Repeat each entry exactly. Drop every image.

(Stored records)
# # # # # # #

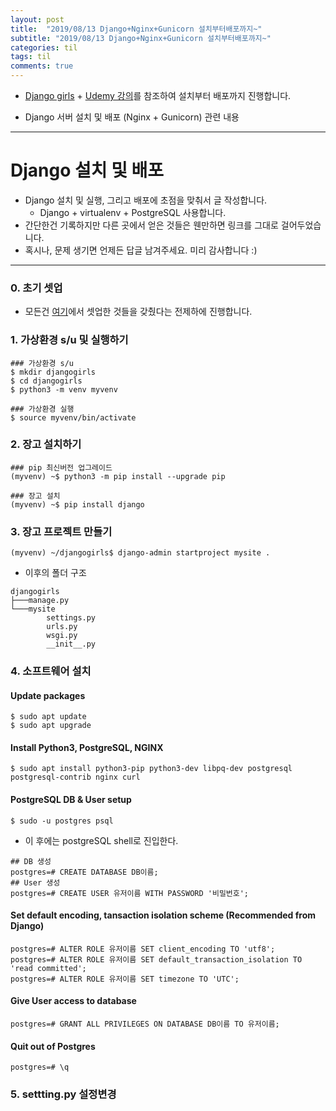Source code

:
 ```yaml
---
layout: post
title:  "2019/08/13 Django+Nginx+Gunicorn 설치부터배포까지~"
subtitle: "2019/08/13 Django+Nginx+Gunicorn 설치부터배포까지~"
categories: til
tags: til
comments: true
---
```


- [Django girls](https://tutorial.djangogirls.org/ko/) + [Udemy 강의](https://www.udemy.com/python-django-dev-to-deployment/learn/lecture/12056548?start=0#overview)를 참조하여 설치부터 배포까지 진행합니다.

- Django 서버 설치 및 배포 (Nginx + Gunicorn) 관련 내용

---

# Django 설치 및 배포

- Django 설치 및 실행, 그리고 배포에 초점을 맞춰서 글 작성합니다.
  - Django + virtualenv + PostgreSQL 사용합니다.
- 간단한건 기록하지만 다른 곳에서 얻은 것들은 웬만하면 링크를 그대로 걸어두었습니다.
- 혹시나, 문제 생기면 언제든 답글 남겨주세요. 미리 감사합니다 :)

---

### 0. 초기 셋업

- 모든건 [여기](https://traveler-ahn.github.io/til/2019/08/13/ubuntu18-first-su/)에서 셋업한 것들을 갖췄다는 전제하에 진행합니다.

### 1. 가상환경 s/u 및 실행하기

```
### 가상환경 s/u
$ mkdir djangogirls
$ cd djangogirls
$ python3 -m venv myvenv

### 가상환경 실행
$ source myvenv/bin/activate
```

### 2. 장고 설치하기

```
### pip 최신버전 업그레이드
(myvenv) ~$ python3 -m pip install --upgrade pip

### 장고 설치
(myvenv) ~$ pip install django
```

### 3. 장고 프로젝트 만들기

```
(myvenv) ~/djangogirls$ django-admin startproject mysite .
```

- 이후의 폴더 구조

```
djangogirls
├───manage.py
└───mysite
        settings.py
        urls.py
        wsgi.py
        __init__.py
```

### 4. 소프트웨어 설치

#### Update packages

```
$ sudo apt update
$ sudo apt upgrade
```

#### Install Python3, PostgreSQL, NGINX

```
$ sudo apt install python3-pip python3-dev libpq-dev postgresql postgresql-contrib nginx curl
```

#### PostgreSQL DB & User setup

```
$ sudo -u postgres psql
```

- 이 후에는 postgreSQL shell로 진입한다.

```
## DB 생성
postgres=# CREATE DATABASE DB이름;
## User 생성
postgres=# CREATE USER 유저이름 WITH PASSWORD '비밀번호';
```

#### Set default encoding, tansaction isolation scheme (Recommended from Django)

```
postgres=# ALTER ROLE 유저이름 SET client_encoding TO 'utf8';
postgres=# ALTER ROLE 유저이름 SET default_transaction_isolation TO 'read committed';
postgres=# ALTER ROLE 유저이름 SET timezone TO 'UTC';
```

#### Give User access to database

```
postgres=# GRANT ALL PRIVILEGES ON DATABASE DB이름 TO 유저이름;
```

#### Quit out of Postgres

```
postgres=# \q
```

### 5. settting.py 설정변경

# # # # # # #

**ANSWER SPACE**
Source code

:
 ```yaml
---
layout: post
title:  "2019/08/13 Django+Nginx+Gunicorn 설치부터배포까지~"
subtitle: "2019/08/13 Django+Nginx+Gunicorn 설치부터배포까지~"
categories: til
tags: til
comments: true
---
```


- [Django girls](https://tutorial.djangogirls.org/ko/) + [Udemy 강의](https://www.udemy.com/python-django-dev-to-deployment/learn/lecture/12056548?start=0#overview)를 참조하여 설치부터 배포까지 진행합니다.

- Django 서버 설치 및 배포 (Nginx + Gunicorn) 관련 내용

---

# Django 설치 및 배포

- Django 설치 및 실행, 그리고 배포에 초점을 맞춰서 글 작성합니다.
  - Django + virtualenv + PostgreSQL 사용합니다.
- 간단한건 기록하지만 다른 곳에서 얻은 것들은 웬만하면 링크를 그대로 걸어두었습니다.
- 혹시나, 문제 생기면 언제든 답글 남겨주세요. 미리 감사합니다 :)

---

### 0. 초기 셋업

- 모든건 [여기](https://traveler-ahn.github.io/til/2019/08/13/ubuntu18-first-su/)에서 셋업한 것들을 갖췄다는 전제하에 진행합니다.

### 1. 가상환경 s/u 및 실행하기

```
### 가상환경 s/u
$ mkdir djangogirls
$ cd djangogirls
$ python3 -m venv myvenv

### 가상환경 실행
$ source myvenv/bin/activate
```

### 2. 장고 설치하기

```
### pip 최신버전 업그레이드
(myvenv) ~$ python3 -m pip install --upgrade pip

### 장고 설치
(myvenv) ~$ pip install django
```

### 3. 장고 프로젝트 만들기

```
(myvenv) ~/djangogirls$ django-admin startproject mysite .
```

- 이후의 폴더 구조

```
djangogirls
├───manage.py
└───mysite
        settings.py
        urls.py
        wsgi.py
        __init__.py
```

### 4. 소프트웨어 설치

#### Update packages

```
$ sudo apt update
$ sudo apt upgrade
```

#### Install Python3, PostgreSQL, NGINX

```
$ sudo apt install python3-pip python3-dev libpq-dev postgresql postgresql-contrib nginx curl
```

#### PostgreSQL DB & User setup

```
$ sudo -u postgres psql
```

- 이 후에는 postgreSQL shell로 진입한다.

```
## DB 생성
postgres=# CREATE DATABASE DB이름;
## User 생성
postgres=# CREATE USER 유저이름 WITH PASSWORD '비밀번호';
```

#### Set default encoding, tansaction isolation scheme (Recommended from Django)

```
postgres=# ALTER ROLE 유저이름 SET client_encoding TO 'utf8';
postgres=# ALTER ROLE 유저이름 SET default_transaction_isolation TO 'read committed';
postgres=# ALTER ROLE 유저이름 SET timezone TO 'UTC';
```

#### Give User access to database

```
postgres=# GRANT ALL PRIVILEGES ON DATABASE DB이름 TO 유저이름;
```

#### Quit out of Postgres

```
postgres=# \q
```

### 5. settting.py 설정변경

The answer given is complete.